Sahabat, kalau di dunia kerja, kita pasti kenal banget sama yang namanya KPI alias Key Performance Indicator. Target tercapai, performa bagus, baru deh ada cerita soal bonus atau kenaikan gaji. Adil, kan? Itu adalah kontrak profesional yang jelas. ada hasil, ada penghargaan.
Nah, sekarang coba kita geser perspektifnya ke para pejabat publik. Baru-baru ini kan ramai lagi wacana kenaikan gaji mereka, dengan alasan untuk meningkatkan kesejahteraan dan kinerja. Pertanyaan refleksinya sederhana saja seperti Apa sih KPI mereka? Dan, menurut kita sebagai ‘bos’ yang membayar gaji mereka lewat pajak, KPI-nya sudah tercapai belum?

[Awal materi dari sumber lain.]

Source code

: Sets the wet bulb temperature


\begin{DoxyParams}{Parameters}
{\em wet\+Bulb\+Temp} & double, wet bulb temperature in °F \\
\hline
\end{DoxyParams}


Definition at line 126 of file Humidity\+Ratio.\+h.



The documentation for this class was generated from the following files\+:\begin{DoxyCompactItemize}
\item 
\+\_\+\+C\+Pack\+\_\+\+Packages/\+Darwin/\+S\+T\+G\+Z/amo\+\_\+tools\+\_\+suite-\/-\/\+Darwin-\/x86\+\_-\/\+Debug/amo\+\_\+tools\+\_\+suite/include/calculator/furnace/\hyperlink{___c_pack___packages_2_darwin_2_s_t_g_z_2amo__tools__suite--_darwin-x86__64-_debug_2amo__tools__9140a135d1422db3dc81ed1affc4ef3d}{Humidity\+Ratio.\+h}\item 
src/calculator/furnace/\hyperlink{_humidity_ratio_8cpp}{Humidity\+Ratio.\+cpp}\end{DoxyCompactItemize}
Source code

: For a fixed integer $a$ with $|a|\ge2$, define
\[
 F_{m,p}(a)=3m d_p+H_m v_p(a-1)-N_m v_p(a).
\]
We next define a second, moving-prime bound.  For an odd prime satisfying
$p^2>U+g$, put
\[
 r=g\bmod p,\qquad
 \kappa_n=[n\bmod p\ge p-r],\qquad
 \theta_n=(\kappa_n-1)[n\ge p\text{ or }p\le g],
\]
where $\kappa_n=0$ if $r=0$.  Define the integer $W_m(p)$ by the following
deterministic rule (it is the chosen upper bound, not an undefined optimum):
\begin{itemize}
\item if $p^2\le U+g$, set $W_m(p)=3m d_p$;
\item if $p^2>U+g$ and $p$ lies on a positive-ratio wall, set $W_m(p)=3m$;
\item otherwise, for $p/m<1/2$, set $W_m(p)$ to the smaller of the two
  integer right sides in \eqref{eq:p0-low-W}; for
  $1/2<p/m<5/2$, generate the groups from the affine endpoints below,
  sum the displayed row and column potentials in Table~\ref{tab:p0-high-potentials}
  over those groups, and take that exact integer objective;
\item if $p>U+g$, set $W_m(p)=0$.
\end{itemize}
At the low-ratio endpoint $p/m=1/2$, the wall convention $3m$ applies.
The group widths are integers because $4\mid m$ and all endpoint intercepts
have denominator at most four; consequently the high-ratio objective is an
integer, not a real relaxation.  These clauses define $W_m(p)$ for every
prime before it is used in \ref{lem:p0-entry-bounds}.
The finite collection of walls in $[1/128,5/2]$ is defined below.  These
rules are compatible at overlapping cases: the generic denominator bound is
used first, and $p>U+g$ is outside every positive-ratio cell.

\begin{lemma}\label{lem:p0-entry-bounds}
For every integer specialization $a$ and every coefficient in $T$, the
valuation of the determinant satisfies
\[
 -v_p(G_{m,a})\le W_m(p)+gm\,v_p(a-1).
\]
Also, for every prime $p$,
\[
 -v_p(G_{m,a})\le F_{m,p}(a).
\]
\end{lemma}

Ini bukan cuma soal protes atau sentimen negatif, sahabat. Ini adalah soal prinsip dasar keadilan dan amanah yang sangat ditekankan dalam Islam. Ketika uang rakyat yang jadi taruhannya, maka pertanggungjawaban menjadi harga mati. Yuk, kita bedah tuntas, bagaimana Islam memandang hubungan krusial antara gaji dan kinerja pejabat publik, dan mengapa akuntabilitas adalah cerminan dari iman.
Gaji vs Kinerja. Dua Sisi Mata Uang yang Tak Terpisahkan
Pada hakikatnya, gaji adalah kompensasi atas kerja. Di dunia korporat, prinsip ini sangat dijunjung tinggi. Seorang CEO yang berhasil menaikkan laba perusahaan puluhan persen wajar mendapatkan bonus fantastis. Sebaliknya, seorang manajer yang gagal mencapai target timnya selama berbulan-bulan, jangankan naik gaji, bisa jadi perusahaan akan mengevaluasi posisinya. Prinsip ini adil, logis, dan mendorong produktivitas.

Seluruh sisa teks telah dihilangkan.